===== Input material =====
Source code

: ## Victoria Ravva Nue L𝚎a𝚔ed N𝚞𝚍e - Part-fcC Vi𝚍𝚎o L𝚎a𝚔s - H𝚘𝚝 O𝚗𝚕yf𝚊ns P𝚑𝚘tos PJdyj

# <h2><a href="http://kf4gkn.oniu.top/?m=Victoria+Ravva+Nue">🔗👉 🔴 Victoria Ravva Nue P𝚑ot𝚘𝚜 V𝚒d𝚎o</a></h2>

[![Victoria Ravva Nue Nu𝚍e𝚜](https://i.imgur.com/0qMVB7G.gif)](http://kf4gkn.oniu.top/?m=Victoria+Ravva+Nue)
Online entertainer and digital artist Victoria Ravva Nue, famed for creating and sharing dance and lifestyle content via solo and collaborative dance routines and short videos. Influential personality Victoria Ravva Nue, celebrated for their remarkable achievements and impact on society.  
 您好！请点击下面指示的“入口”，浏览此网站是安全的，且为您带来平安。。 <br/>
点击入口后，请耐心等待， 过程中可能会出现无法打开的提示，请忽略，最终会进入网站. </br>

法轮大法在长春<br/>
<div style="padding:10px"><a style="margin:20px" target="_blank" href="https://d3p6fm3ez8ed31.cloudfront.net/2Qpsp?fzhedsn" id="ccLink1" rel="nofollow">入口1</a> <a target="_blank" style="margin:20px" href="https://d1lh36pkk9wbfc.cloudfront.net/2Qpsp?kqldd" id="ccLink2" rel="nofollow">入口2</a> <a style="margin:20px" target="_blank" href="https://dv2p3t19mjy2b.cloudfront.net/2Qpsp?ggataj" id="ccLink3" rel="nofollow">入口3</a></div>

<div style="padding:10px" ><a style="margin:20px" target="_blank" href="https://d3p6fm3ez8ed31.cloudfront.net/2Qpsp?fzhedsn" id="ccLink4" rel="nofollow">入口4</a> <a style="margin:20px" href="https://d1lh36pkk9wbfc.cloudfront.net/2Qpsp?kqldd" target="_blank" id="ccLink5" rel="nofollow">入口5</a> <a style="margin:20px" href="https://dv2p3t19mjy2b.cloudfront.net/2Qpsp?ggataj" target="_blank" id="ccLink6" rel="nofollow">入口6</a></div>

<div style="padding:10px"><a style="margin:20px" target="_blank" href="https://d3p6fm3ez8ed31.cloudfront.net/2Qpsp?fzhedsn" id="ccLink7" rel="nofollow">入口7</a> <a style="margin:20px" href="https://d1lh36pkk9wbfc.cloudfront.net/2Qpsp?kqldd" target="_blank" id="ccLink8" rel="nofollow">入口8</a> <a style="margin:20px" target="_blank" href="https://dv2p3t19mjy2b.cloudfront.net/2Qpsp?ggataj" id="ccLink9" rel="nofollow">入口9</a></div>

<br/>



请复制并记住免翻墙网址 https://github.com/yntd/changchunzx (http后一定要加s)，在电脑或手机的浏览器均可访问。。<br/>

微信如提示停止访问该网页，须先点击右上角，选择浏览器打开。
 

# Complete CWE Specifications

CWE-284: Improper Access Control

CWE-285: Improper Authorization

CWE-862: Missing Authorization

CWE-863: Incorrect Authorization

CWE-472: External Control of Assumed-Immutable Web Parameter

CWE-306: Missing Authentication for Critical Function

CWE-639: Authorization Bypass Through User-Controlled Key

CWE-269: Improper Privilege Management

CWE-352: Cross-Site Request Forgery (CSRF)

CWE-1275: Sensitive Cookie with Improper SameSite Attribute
=====
Look above for the line containing "CWE-863: Incorrect Authorization", then transcribe it and all lines after it through the last, exactly and with nothing else.

__Expected output__:
CWE-863: Incorrect Authorization

CWE-472: External Control of Assumed-Immutable Web Parameter

CWE-306: Missing Authentication for Critical Function

CWE-639: Authorization Bypass Through User-Controlled Key

CWE-269: Improper Privilege Management

CWE-352: Cross-Site Request Forgery (CSRF)

CWE-1275: Sensitive Cookie with Improper SameSite Attribute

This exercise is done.